- [TASK REQUIREMENTS]:
Below are records with pictures. Transcribe exactly, and only, the lines from the line with "Por Peter S. Goodman" to the line with "Esta propiedad está", both ends included, but not the pictures.

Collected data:
- - -
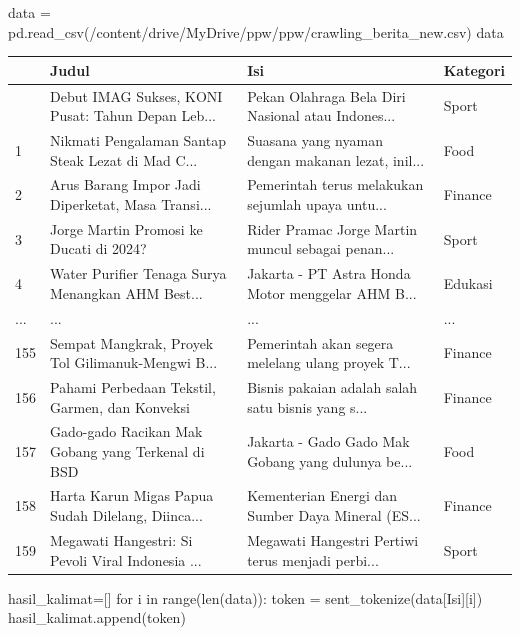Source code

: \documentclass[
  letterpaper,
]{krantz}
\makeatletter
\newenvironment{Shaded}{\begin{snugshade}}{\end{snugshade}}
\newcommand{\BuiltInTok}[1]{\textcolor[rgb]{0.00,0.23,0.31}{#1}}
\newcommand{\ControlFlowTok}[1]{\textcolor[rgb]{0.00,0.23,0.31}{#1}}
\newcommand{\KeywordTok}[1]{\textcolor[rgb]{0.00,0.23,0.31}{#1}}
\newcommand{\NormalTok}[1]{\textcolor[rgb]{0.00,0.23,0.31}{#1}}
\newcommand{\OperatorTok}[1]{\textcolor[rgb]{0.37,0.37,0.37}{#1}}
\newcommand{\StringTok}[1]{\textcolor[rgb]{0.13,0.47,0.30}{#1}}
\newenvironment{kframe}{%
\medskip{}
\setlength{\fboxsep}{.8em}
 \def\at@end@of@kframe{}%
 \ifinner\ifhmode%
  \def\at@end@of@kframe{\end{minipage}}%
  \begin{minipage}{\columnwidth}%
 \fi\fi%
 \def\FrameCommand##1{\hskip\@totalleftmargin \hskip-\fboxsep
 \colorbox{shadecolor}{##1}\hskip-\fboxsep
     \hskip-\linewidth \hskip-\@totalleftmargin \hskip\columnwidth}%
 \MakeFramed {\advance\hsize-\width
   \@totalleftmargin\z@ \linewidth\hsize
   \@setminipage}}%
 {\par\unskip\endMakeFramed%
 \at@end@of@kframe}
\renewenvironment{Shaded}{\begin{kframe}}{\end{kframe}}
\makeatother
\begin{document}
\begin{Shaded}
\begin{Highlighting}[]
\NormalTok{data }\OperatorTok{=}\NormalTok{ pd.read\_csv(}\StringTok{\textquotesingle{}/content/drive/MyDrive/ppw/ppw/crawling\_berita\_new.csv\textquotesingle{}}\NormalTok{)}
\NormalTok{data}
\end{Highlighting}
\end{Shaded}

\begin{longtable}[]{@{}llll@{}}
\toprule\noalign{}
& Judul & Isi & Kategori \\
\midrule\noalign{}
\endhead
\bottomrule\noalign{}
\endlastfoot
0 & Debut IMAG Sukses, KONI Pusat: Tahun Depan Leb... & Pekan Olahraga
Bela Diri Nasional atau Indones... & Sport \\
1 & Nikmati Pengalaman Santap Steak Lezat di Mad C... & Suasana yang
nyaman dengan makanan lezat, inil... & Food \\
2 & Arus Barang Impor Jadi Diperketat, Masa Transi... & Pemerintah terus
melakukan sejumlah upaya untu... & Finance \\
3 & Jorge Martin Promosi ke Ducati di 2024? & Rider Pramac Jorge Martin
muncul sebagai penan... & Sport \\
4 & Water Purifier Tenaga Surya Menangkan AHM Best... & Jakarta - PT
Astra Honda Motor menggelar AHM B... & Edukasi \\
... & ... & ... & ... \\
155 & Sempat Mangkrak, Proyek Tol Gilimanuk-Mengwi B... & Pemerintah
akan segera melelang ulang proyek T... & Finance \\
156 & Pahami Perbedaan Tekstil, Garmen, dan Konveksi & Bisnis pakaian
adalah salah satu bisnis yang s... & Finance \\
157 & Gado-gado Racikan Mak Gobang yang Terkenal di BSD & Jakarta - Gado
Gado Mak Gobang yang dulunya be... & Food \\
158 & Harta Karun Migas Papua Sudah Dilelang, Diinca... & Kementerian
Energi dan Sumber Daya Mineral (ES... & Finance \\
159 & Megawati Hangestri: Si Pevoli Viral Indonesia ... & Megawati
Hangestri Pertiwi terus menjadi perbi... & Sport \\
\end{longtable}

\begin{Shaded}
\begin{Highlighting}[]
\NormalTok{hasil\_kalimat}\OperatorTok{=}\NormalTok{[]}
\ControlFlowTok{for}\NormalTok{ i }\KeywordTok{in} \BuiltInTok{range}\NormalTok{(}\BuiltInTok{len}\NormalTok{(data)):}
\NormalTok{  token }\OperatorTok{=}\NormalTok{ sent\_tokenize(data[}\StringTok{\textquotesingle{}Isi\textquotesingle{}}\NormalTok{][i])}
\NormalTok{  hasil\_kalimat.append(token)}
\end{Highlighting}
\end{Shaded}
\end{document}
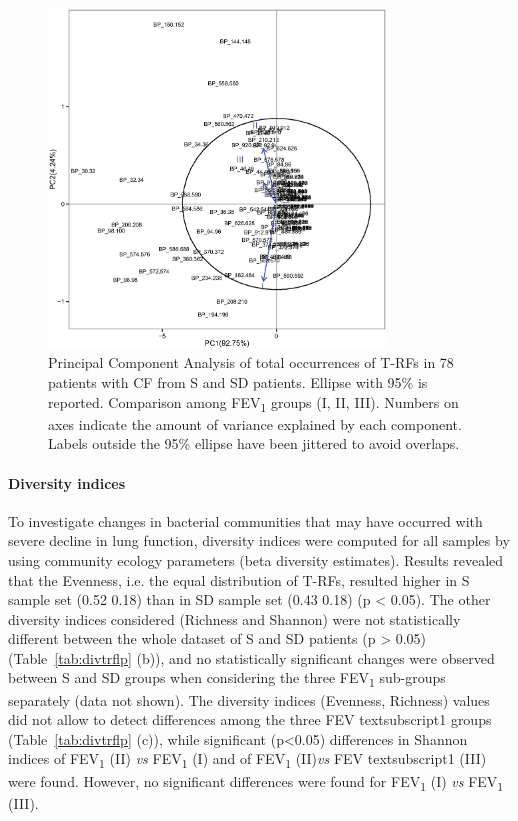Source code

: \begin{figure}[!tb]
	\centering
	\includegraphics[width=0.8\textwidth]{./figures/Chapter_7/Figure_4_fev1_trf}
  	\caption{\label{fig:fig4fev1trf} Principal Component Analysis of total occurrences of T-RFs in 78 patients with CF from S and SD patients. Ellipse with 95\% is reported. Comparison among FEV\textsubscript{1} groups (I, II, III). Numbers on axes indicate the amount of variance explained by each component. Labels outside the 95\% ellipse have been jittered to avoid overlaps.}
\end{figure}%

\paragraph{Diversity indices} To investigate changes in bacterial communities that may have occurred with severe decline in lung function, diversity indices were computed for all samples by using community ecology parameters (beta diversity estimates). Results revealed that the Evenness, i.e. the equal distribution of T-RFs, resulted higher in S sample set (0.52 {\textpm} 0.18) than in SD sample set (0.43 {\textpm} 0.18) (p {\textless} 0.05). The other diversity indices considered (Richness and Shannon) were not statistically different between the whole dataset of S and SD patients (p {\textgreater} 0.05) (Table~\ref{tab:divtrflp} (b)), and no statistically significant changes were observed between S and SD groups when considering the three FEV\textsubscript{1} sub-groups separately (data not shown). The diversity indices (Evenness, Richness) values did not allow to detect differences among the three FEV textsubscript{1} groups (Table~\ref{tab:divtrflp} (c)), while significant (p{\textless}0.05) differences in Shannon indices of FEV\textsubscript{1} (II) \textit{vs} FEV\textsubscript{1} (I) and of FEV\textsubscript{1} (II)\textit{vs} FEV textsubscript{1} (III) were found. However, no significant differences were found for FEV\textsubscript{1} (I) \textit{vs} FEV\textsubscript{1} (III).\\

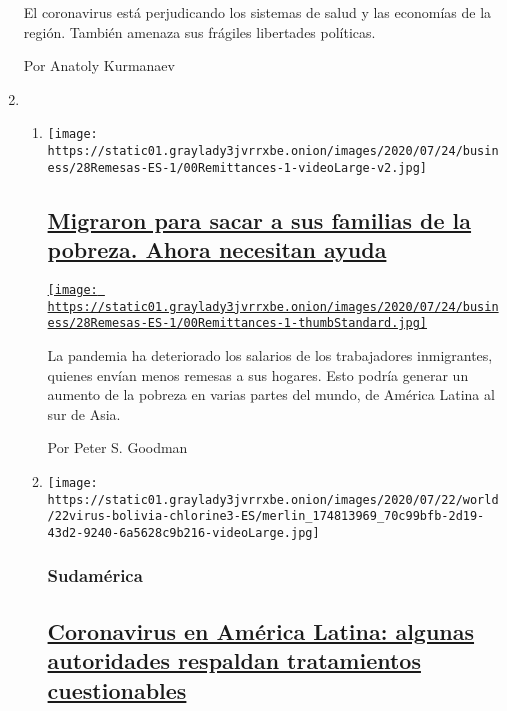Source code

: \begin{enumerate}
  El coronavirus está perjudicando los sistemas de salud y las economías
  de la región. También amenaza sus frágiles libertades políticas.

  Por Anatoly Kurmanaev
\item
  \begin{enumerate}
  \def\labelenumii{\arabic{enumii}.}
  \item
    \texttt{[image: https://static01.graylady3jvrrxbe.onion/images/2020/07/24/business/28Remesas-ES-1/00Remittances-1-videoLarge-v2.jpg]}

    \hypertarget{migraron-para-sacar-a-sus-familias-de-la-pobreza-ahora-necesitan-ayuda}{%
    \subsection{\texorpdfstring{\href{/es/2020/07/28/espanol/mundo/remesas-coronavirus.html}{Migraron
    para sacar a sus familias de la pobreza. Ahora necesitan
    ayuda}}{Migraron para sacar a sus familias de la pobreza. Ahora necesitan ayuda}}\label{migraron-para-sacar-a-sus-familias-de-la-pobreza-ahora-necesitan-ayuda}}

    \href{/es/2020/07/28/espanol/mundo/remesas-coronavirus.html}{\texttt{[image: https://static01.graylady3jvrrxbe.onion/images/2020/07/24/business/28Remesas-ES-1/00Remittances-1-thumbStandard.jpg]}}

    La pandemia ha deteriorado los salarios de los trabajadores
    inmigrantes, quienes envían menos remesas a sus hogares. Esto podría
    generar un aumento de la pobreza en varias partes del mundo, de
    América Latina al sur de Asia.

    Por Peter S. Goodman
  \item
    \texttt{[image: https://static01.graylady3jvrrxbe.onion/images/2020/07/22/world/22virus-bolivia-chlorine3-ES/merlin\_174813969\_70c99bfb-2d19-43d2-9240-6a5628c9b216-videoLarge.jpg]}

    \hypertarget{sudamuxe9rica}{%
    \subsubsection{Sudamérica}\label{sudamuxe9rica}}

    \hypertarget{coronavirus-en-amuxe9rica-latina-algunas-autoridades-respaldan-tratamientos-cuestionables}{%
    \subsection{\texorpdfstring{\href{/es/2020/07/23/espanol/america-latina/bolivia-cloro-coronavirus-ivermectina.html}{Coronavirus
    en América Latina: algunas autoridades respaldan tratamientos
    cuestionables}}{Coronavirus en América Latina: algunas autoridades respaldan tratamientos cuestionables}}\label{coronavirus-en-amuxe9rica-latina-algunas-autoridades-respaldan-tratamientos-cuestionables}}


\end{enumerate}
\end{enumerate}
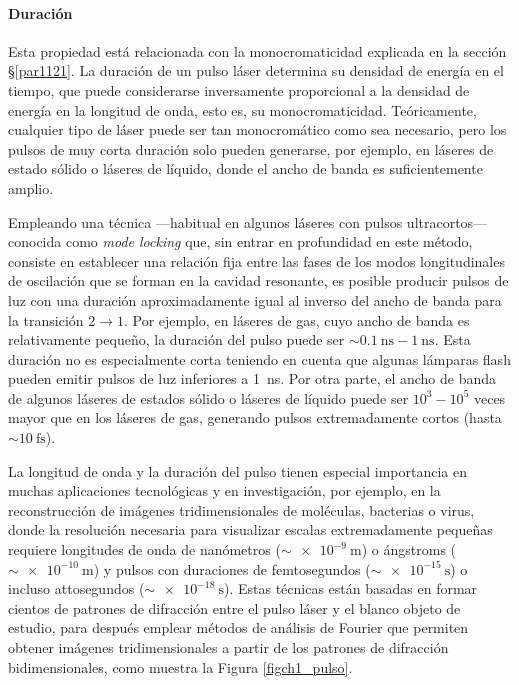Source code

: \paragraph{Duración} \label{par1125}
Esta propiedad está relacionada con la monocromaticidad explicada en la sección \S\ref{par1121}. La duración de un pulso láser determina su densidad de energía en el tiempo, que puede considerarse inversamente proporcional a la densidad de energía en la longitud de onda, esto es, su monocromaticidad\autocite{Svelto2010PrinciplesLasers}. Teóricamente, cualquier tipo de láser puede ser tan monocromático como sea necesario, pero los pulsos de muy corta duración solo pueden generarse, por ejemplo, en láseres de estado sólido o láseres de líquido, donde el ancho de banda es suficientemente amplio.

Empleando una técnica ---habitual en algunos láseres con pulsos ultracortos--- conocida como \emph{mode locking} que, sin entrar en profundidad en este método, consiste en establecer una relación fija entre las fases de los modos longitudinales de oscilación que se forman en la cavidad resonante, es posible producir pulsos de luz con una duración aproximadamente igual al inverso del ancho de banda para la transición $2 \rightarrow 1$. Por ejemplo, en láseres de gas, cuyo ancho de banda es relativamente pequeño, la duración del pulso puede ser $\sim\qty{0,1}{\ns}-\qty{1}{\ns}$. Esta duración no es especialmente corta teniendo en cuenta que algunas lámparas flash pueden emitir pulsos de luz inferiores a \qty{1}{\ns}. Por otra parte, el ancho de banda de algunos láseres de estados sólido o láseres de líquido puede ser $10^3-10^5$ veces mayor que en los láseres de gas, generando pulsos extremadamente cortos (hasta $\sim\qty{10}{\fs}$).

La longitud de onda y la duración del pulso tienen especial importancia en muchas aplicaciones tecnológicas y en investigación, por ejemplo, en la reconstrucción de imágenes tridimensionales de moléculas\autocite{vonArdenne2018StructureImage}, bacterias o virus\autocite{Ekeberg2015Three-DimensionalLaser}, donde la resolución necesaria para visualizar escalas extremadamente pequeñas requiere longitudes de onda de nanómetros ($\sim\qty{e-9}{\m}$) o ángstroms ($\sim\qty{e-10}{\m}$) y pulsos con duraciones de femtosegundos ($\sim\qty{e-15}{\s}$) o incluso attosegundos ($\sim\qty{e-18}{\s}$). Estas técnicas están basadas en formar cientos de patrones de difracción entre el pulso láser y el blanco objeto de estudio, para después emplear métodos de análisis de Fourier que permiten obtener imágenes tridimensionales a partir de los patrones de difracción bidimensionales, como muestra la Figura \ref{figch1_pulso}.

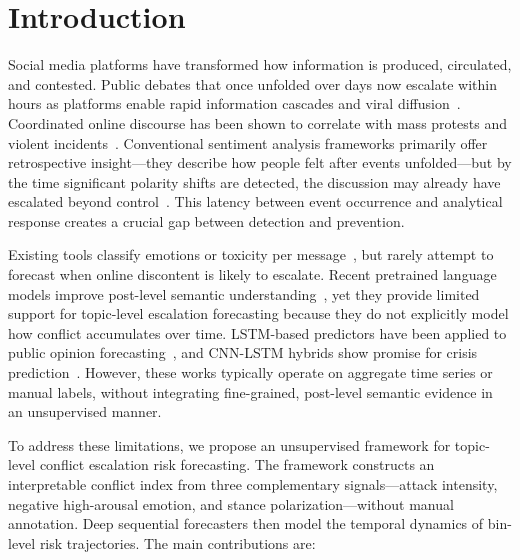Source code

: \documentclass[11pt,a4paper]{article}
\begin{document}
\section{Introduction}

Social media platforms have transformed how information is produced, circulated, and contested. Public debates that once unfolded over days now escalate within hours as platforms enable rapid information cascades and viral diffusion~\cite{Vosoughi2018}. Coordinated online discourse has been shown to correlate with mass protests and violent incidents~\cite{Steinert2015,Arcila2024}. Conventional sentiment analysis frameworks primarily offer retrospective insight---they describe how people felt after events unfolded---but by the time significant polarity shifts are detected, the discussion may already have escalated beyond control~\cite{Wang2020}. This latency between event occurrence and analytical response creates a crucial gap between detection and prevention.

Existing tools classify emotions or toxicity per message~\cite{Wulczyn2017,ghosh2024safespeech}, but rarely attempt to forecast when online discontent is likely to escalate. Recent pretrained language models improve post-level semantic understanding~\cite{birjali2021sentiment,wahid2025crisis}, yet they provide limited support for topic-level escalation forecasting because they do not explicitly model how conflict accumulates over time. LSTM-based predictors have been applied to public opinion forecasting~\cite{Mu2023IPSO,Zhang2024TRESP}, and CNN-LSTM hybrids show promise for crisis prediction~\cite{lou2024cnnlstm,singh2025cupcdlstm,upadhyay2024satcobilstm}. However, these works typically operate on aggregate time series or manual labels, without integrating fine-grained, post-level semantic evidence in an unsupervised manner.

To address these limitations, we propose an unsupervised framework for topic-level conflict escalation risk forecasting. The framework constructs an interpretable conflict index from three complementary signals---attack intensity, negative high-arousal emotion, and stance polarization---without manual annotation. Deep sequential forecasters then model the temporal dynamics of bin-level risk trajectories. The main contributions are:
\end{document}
- - -
- [FINAL ANSWER]:
    Por Peter S. Goodman
  \item
    \texttt{[image: https://static01.graylady3jvrrxbe.onion/images/2020/07/22/world/22virus-bolivia-chlorine3-ES/merlin\_174813969\_70c99bfb-2d19-43d2-9240-6a5628c9b216-videoLarge.jpg]}

    \hypertarget{sudamuxe9rica}{%
    \subsubsection{Sudamérica}\label{sudamuxe9rica}}

    \hypertarget{coronavirus-en-amuxe9rica-latina-algunas-autoridades-respaldan-tratamientos-cuestionables}{%
    \subsection{\texorpdfstring{\href{/es/2020/07/23/espanol/america-latina/bolivia-cloro-coronavirus-ivermectina.html}{Coronavirus
    en América Latina: algunas autoridades respaldan tratamientos
    cuestionables}}{Coronavirus en América Latina: algunas autoridades respaldan tratamientos cuestionables}}\label{coronavirus-en-amuxe9rica-latina-algunas-autoridades-respaldan-tratamientos-cuestionables}}


\end{enumerate}
\end{enumerate}
Source code

: \paragraph{Duración} \label{par1125}
Esta propiedad está relacionada con la monocromaticidad explicada en la sección \S\ref{par1121}. La duración de un pulso láser determina su densidad de energía en el tiempo, que puede considerarse inversamente proporcional a la densidad de energía en la longitud de onda, esto es, su monocromaticidad\autocite{Svelto2010PrinciplesLasers}. Teóricamente, cualquier tipo de láser puede ser tan monocromático como sea necesario, pero los pulsos de muy corta duración solo pueden generarse, por ejemplo, en láseres de estado sólido o láseres de líquido, donde el ancho de banda es suficientemente amplio.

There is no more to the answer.